PhD positions 2018

Every year, #DigitAg launches a PhD campaign and supports new theses, from blue skies to applied research


Discover all our Autumn 2018 PhD opportunities!



Available PhD positions


8) Combining Semantic Web and modelling approaches for organizing phenotyping data collected at different scales of plant organization
Contact: Llorenç Cabrera-Bosquet – Email: llorenc.cabrera-bosquet [AT] – Institute: INRA


In recent years, plant phenomics has generated massive datasets obtained in the field or in phenotyping platforms, at organ, plant or canopy levels. Such multi-origin, multi-scale datasets generate a massive problem for designing ontology-based information systems.

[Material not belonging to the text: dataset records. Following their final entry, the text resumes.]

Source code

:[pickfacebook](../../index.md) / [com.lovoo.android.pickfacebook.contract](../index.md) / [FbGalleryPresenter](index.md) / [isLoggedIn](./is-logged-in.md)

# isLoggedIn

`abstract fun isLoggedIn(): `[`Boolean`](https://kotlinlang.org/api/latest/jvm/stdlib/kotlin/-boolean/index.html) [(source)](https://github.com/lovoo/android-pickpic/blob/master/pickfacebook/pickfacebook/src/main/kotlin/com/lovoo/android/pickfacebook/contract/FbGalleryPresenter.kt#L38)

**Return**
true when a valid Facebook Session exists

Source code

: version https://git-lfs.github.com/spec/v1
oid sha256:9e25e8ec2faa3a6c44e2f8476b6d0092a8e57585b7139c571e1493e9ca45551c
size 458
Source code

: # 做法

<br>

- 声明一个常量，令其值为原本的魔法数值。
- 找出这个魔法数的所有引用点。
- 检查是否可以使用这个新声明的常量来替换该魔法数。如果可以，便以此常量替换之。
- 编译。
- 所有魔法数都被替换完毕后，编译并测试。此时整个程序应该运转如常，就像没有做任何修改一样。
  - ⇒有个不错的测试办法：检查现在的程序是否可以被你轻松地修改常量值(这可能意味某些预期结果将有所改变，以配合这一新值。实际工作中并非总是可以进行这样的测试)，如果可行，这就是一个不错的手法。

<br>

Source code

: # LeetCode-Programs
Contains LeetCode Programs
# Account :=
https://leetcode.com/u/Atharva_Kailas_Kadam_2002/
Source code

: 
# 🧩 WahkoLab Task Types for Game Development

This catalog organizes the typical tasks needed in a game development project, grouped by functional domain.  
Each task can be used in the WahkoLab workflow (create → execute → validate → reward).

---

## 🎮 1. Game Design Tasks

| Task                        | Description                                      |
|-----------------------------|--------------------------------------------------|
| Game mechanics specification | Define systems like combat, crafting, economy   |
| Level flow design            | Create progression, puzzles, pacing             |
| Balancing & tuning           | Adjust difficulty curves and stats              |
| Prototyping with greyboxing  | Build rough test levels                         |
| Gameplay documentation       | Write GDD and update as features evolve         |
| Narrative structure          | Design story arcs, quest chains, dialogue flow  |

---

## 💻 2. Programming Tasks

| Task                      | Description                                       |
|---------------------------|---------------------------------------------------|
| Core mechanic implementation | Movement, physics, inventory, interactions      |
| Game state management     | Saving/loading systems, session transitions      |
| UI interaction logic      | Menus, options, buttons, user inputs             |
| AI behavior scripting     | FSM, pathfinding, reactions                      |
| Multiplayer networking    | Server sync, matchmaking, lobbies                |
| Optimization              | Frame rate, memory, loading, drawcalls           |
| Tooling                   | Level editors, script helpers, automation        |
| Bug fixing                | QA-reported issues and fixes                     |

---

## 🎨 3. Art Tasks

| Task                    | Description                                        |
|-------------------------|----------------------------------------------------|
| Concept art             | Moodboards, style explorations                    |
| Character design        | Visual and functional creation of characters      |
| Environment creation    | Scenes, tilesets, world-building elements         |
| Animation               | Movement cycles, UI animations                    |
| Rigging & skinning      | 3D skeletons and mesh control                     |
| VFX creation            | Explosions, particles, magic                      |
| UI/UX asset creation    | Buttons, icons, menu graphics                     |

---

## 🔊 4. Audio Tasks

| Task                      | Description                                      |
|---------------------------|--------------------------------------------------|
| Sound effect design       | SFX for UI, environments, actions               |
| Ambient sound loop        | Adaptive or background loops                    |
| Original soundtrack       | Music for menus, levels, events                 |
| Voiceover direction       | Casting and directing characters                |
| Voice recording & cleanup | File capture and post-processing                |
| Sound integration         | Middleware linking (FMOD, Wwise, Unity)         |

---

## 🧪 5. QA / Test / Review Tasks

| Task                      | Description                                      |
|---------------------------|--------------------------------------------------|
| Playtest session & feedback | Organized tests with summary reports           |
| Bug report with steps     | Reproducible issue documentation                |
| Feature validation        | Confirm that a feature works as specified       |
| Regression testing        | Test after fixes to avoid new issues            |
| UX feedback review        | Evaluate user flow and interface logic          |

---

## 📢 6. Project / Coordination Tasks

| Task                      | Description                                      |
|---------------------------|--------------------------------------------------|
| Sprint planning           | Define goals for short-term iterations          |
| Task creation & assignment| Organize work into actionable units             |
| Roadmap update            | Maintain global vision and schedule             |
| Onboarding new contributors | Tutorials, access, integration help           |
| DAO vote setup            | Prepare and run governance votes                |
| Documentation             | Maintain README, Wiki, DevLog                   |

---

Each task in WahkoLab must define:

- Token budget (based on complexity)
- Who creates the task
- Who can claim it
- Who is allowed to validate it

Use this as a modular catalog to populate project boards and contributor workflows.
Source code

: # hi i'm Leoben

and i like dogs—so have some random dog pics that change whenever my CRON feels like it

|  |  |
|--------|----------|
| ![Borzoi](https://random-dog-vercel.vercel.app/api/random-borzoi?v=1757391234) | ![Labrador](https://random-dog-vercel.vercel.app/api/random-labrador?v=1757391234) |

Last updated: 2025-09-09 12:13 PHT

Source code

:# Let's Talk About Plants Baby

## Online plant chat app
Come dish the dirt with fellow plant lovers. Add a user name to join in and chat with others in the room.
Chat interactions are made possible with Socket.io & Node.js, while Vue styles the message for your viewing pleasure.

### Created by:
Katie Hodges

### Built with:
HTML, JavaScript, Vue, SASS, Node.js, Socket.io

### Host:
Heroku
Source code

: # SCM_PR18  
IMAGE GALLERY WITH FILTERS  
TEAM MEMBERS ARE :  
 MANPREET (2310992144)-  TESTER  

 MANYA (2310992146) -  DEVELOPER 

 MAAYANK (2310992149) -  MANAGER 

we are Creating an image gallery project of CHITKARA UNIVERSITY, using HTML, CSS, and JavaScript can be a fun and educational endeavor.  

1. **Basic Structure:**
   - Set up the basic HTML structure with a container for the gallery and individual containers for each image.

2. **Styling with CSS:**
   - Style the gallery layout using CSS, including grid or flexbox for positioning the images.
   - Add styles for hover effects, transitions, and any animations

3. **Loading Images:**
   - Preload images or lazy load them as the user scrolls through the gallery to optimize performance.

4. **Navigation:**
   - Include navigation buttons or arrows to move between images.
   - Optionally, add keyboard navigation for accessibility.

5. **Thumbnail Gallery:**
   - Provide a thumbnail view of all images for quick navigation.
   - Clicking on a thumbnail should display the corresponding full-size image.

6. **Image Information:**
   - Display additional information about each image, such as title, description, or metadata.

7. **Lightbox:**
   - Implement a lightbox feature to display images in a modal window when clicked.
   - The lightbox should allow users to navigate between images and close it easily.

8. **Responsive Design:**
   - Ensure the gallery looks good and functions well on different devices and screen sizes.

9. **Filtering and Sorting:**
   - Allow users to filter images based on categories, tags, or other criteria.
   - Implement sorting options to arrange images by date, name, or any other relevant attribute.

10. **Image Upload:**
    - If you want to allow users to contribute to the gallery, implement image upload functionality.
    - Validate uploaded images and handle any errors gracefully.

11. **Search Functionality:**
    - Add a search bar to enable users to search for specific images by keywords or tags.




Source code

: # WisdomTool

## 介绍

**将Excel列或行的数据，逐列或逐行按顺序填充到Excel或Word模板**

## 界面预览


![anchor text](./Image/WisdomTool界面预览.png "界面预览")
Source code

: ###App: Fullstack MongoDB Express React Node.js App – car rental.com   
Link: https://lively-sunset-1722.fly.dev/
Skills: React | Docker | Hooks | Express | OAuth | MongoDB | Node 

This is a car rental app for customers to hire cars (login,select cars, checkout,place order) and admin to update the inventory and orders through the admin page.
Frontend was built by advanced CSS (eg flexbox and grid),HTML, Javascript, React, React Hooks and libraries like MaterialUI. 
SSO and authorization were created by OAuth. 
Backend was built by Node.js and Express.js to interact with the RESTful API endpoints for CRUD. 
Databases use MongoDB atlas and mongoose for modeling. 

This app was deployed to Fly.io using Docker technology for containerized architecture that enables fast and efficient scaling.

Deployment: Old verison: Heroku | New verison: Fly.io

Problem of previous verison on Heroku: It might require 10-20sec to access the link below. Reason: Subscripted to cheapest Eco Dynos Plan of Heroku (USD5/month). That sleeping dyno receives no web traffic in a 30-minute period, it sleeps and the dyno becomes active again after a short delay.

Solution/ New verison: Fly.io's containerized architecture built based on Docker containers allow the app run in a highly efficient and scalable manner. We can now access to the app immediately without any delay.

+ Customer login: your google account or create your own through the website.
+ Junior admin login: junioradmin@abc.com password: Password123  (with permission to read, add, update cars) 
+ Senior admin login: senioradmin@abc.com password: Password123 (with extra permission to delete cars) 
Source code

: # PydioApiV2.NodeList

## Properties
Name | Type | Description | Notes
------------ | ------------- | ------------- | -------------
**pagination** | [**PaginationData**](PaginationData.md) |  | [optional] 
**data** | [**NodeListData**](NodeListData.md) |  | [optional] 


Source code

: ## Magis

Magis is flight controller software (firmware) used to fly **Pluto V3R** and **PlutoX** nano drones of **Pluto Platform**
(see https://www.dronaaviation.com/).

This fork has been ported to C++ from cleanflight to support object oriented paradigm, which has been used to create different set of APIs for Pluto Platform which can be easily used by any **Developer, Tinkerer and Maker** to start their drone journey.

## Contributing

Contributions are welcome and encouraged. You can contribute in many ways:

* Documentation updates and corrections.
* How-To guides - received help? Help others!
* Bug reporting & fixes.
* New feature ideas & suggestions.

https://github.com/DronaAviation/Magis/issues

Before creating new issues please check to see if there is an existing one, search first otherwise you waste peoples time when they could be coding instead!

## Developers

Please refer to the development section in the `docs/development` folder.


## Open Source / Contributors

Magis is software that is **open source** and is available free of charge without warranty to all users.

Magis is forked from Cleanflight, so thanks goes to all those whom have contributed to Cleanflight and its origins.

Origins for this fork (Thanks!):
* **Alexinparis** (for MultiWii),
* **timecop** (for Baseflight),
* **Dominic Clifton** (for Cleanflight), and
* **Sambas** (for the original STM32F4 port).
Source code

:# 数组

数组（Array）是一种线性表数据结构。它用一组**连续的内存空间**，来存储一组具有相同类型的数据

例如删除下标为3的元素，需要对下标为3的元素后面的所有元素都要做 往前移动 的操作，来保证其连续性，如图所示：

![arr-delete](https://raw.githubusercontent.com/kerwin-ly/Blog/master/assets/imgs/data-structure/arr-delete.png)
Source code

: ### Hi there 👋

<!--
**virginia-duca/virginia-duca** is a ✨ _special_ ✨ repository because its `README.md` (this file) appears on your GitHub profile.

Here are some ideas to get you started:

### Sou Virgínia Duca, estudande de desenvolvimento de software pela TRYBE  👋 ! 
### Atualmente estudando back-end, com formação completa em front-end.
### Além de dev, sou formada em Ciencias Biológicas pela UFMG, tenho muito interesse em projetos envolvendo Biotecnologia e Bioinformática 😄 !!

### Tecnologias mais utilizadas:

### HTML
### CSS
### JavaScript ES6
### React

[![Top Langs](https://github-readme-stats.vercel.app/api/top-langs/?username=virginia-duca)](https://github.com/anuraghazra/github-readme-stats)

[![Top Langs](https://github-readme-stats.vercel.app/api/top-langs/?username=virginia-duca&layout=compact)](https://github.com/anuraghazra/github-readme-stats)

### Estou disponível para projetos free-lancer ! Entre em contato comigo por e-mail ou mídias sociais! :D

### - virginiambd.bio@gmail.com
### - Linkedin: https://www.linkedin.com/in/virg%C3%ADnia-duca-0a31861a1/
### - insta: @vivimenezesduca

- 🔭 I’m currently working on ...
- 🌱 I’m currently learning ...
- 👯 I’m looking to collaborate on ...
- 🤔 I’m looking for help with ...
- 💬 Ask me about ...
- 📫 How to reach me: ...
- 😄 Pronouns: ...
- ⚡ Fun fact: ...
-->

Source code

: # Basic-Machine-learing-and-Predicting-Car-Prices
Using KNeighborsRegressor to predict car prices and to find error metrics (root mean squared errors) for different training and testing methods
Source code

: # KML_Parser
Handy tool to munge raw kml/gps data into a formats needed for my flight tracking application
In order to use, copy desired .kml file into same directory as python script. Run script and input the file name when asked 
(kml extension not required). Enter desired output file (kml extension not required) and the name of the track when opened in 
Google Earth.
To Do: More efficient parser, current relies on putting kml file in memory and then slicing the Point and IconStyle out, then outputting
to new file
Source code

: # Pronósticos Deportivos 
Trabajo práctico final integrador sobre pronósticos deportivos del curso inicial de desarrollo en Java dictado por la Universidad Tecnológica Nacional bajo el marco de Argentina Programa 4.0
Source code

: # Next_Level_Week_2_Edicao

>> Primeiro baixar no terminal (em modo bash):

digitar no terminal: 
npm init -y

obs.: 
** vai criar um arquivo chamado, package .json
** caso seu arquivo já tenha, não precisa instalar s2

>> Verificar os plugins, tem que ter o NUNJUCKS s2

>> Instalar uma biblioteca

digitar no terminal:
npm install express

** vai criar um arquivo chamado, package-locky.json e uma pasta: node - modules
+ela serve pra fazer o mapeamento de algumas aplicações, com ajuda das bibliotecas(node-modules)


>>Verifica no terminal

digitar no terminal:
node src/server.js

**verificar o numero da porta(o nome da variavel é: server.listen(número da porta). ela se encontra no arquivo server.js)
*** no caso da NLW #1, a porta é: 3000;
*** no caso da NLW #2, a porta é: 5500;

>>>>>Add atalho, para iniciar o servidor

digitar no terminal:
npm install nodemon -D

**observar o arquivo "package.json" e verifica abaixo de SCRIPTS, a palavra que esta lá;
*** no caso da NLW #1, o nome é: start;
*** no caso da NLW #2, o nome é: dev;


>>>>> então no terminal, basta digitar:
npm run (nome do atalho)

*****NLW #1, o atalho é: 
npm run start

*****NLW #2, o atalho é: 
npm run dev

The thesis consists in combining Semantic Web and modelling approaches to facilitate the mapping of concepts and ontologies at different levels of organization, thereby developing a framework for organising phenomic datasets. The PhD student will work at the interface between a biology group that has pioneered phenotyping approaches and a Mathematics-computer group specialist of data management. (i) He/she will adapt Semantic Web methods for expressing relationships between traits in field and greenhouse in such a way that software agents can query and integrate data originating from different contexts (e.g. greenhouse and field) and sources (e.g. databases and Web APIs). This will involve exploring existing ontologies, using existing tools for ontology alignment and adapting querying mechanisms to the sources mentioned above. (ii) He/she will then develop ontology extensions from sets of equations that link variables at plant by expressing the operations as semantic properties able to link concepts at plant and canopy levels. In this way the “field” and “greenhouse” concepts will be automatically translated one to the other via the existing knowledge expressed as equations. Proof of concepts will be carried out at each step by using existing datasets, for testing to what extent the conceptual framework developed in the thesis allows assembling datasets from different phenomic platforms in greenhouse and fields. This will allow mapping concepts able to cross scales of organisation and to create dynamic links between traits, with the final aim to re-use knowledge acquired in different contexts. The thesis will focus on traits associated with canopy development.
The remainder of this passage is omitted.